→ **EXERCISE AIM**
Restate the data word for word. Leave the pictures out.

→ **MATERIALS PROVIDED**
====================
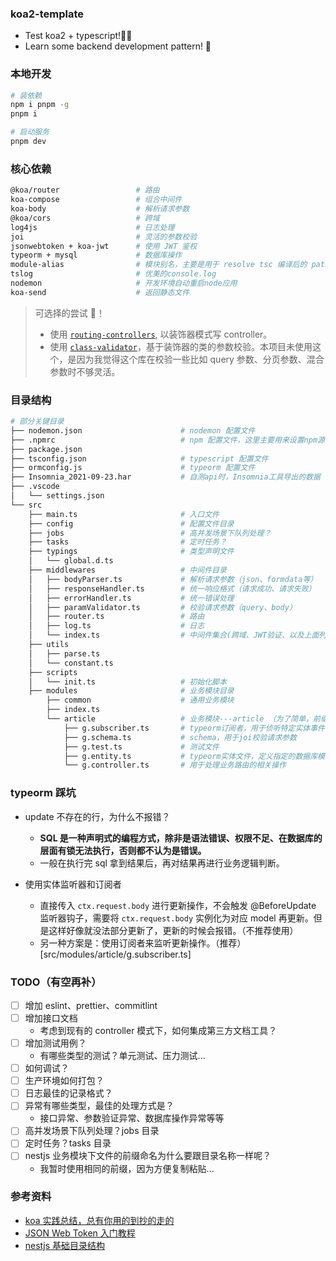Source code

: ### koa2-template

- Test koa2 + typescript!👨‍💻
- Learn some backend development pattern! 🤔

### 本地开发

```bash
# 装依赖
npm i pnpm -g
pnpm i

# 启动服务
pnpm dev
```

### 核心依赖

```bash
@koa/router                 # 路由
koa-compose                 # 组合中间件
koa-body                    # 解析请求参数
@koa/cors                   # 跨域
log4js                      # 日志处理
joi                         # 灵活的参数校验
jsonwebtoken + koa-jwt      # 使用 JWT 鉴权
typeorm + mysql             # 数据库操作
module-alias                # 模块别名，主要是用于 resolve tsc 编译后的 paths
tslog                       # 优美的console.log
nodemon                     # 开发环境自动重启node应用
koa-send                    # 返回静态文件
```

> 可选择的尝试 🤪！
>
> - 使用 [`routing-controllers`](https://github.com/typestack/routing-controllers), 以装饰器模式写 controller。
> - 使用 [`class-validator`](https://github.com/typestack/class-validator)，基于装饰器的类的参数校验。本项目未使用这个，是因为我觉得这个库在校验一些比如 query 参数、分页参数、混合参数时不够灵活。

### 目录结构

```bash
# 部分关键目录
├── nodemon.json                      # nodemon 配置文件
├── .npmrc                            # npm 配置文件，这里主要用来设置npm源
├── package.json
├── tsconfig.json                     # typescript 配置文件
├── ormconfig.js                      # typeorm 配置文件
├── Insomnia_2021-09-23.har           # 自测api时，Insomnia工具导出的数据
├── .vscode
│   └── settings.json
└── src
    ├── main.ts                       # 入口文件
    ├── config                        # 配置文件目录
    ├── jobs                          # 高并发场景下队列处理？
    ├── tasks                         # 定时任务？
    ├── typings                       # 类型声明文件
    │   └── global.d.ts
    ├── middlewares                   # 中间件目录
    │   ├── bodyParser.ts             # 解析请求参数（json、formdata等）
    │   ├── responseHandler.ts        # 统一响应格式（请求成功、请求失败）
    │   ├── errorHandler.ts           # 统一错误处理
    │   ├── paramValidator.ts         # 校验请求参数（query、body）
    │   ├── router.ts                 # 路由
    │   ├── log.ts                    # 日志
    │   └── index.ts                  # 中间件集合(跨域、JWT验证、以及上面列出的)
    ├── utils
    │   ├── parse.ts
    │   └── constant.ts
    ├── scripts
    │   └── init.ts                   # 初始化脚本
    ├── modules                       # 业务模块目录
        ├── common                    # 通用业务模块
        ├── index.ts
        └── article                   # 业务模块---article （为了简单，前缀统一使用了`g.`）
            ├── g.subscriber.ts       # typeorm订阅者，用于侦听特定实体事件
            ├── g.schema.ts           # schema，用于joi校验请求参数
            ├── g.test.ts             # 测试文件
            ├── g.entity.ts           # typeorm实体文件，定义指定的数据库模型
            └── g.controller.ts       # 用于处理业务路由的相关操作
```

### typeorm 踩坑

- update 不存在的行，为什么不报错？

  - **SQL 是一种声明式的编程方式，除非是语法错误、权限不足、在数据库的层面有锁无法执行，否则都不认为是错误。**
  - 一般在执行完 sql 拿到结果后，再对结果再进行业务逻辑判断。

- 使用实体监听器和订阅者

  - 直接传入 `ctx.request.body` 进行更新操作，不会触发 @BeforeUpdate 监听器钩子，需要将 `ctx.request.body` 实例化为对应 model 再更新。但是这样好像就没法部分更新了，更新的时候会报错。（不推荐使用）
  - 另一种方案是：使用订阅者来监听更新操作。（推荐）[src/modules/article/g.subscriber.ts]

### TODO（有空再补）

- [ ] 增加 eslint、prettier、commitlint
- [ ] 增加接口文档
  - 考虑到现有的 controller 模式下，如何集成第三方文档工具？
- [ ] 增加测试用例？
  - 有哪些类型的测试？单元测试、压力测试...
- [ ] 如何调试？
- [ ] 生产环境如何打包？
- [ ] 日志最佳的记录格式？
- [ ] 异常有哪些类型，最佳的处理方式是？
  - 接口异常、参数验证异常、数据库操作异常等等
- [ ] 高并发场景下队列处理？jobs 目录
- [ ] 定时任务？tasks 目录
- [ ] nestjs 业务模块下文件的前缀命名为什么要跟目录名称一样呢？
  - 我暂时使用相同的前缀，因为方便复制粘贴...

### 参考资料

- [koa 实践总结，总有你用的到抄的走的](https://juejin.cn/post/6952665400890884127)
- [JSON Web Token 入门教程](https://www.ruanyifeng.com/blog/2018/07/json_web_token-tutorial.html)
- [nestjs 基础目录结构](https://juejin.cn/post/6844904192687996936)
====================
→ **RESULT FOR THIS TASK**
Source code

: ### koa2-template

- Test koa2 + typescript!👨‍💻
- Learn some backend development pattern! 🤔

### 本地开发

```bash
# 装依赖
npm i pnpm -g
pnpm i

# 启动服务
pnpm dev
```

### 核心依赖

```bash
@koa/router                 # 路由
koa-compose                 # 组合中间件
koa-body                    # 解析请求参数
@koa/cors                   # 跨域
log4js                      # 日志处理
joi                         # 灵活的参数校验
jsonwebtoken + koa-jwt      # 使用 JWT 鉴权
typeorm + mysql             # 数据库操作
module-alias                # 模块别名，主要是用于 resolve tsc 编译后的 paths
tslog                       # 优美的console.log
nodemon                     # 开发环境自动重启node应用
koa-send                    # 返回静态文件
```

> 可选择的尝试 🤪！
>
> - 使用 [`routing-controllers`](https://github.com/typestack/routing-controllers), 以装饰器模式写 controller。
> - 使用 [`class-validator`](https://github.com/typestack/class-validator)，基于装饰器的类的参数校验。本项目未使用这个，是因为我觉得这个库在校验一些比如 query 参数、分页参数、混合参数时不够灵活。

### 目录结构

```bash
# 部分关键目录
├── nodemon.json                      # nodemon 配置文件
├── .npmrc                            # npm 配置文件，这里主要用来设置npm源
├── package.json
├── tsconfig.json                     # typescript 配置文件
├── ormconfig.js                      # typeorm 配置文件
├── Insomnia_2021-09-23.har           # 自测api时，Insomnia工具导出的数据
├── .vscode
│   └── settings.json
└── src
    ├── main.ts                       # 入口文件
    ├── config                        # 配置文件目录
    ├── jobs                          # 高并发场景下队列处理？
    ├── tasks                         # 定时任务？
    ├── typings                       # 类型声明文件
    │   └── global.d.ts
    ├── middlewares                   # 中间件目录
    │   ├── bodyParser.ts             # 解析请求参数（json、formdata等）
    │   ├── responseHandler.ts        # 统一响应格式（请求成功、请求失败）
    │   ├── errorHandler.ts           # 统一错误处理
    │   ├── paramValidator.ts         # 校验请求参数（query、body）
    │   ├── router.ts                 # 路由
    │   ├── log.ts                    # 日志
    │   └── index.ts                  # 中间件集合(跨域、JWT验证、以及上面列出的)
    ├── utils
    │   ├── parse.ts
    │   └── constant.ts
    ├── scripts
    │   └── init.ts                   # 初始化脚本
    ├── modules                       # 业务模块目录
        ├── common                    # 通用业务模块
        ├── index.ts
        └── article                   # 业务模块---article （为了简单，前缀统一使用了`g.`）
            ├── g.subscriber.ts       # typeorm订阅者，用于侦听特定实体事件
            ├── g.schema.ts           # schema，用于joi校验请求参数
            ├── g.test.ts             # 测试文件
            ├── g.entity.ts           # typeorm实体文件，定义指定的数据库模型
            └── g.controller.ts       # 用于处理业务路由的相关操作
```

### typeorm 踩坑

- update 不存在的行，为什么不报错？

  - **SQL 是一种声明式的编程方式，除非是语法错误、权限不足、在数据库的层面有锁无法执行，否则都不认为是错误。**
  - 一般在执行完 sql 拿到结果后，再对结果再进行业务逻辑判断。

- 使用实体监听器和订阅者

  - 直接传入 `ctx.request.body` 进行更新操作，不会触发 @BeforeUpdate 监听器钩子，需要将 `ctx.request.body` 实例化为对应 model 再更新。但是这样好像就没法部分更新了，更新的时候会报错。（不推荐使用）
  - 另一种方案是：使用订阅者来监听更新操作。（推荐）[src/modules/article/g.subscriber.ts]

### TODO（有空再补）

- [ ] 增加 eslint、prettier、commitlint
- [ ] 增加接口文档
  - 考虑到现有的 controller 模式下，如何集成第三方文档工具？
- [ ] 增加测试用例？
  - 有哪些类型的测试？单元测试、压力测试...
- [ ] 如何调试？
- [ ] 生产环境如何打包？
- [ ] 日志最佳的记录格式？
- [ ] 异常有哪些类型，最佳的处理方式是？
  - 接口异常、参数验证异常、数据库操作异常等等
- [ ] 高并发场景下队列处理？jobs 目录
- [ ] 定时任务？tasks 目录
- [ ] nestjs 业务模块下文件的前缀命名为什么要跟目录名称一样呢？
  - 我暂时使用相同的前缀，因为方便复制粘贴...

### 参考资料

- [koa 实践总结，总有你用的到抄的走的](https://juejin.cn/post/6952665400890884127)
- [JSON Web Token 入门教程](https://www.ruanyifeng.com/blog/2018/07/json_web_token-tutorial.html)
- [nestjs 基础目录结构](https://juejin.cn/post/6844904192687996936)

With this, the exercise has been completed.